According to an Associated Press report, a 350 lb alligator named Ben was used in the swamp scenes. This marked the 435th film appearance for the reptile, which began appearing in films in 1909, reportedly at the age of 214. The alligator, trained by Tom Reed, earned $100 a day for its services.

===Filming===
Filming took place from mid-January to mid-February 1945.

==Release==
The Caribbean Mystery was released in September 1945. It had its New York premiere in mid-August.

==Critical reception==
The Harrisburg Telegraph singled out James Dunn as "the top performer in the cast in his part as the easy-going, wise-guy detective who has his employers wondering how he ever acquired a reputation as a master sleuth". This review also noted "a good deal of suspense and not a few thrills, including a knifing and a few shootings". The Brooklyn Daily Eagle credited Robert Webb's direction for maintaining the suspense, while noting that the film "has very little novelty, … but it is a walloping good murder story".

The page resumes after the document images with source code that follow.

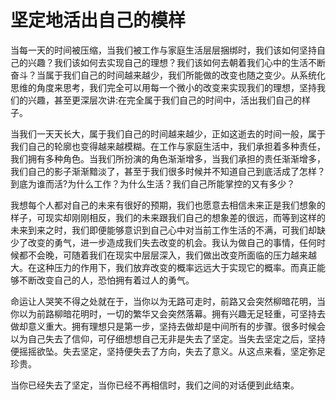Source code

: # 坚定地活出自己的模样
当每一天的时间被压缩，当我们被工作与家庭生活层层捆绑时，我们该如何坚持自己的兴趣？我们该如何去实现自己的理想？我们该如何去朝着我们心中的生活不断奋斗？当属于我们自己的时间越来越少，我们所能做的改变也随之变少。从系统化思维的角度来思考，我们完全可以用每一个微小的改变来实现我们的理想，坚持我们的兴趣，甚至更深层次讲:在完全属于我们自己的时间中，活出我们自己的样子。

当我们一天天长大，属于我们自己的时间越来越少，正如这逝去的时间一般，属于我们自己的轮廓也变得越来越模糊。在工作与家庭生活中，我们承担着多种责任，我们拥有多种角色。当我们所扮演的角色渐渐增多，当我们承担的责任渐渐增多，我们自己的影子渐渐黯淡了，甚至于我们很多时候并不知道自己到底活成了怎样？到底为谁而活?为什么工作？为什么生活？我们自己所能掌控的又有多少？

我想每个人都对自己的未来有很好的预期，我们也愿意去相信未来正是我们想象的样子，可现实却刚刚相反，我们的未来跟我们自己的想象差的很远，而等到这样的未来到来之时，我们即便能够意识到自己心中对当前工作生活的不满，可我们却缺少了改变的勇气，进一步造成我们失去改变的机会。我认为做自己的事情，任何时候都不会晚，可随着我们在现实中层层深入，我们做出改变所面临的压力越来越大。在这种压力的作用下，我们放弃改变的概率远远大于实现它的概率。而真正能够不断改变自己的人，恐怕拥有着过人的勇气。

命运让人哭笑不得之处就在于，当你以为无路可走时，前路又会突然柳暗花明，当你以为前路柳暗花明时，一切的繁华又会突然落幕。拥有兴趣无足轻重，可坚持去做却意义重大。拥有理想只是第一步，坚持去做却是中间所有的步骤。很多时候会以为自己失去了信仰，可仔细想想自己无非是失去了坚定。当失去坚定之后，坚持便摇摇欲坠。失去坚定，坚持便失去了方向，失去了意义。从这点来看，坚定弥足珍贵。

当你已经失去了坚定，当你已经不再相信时，我们之间的对话便到此结束。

The Rock Island Argus, however, was unimpressed with Dunn's performance. This review also regretted the swift demise of Sheila Ryan, whom it called the "most attractive member of the cast".

The Philadelphia Inquirer roundly condemned the acting, directing, and screenwriting, categorizing the film as an "amateurish mish-mash about quicksands, killers and buried pirate gold on an unidentified island down in the Caribbean". This review contends that Dunn, who had just made a brilliant comeback in A Tree Grows in Brooklyn, "surely deserved something better", but credits him for taking the film's deficiencies "in stride like the veteran he is".

In a contemporary review, TV Guide gave the film 2 out of 4 stars and called it "A short, taut, well-done thriller".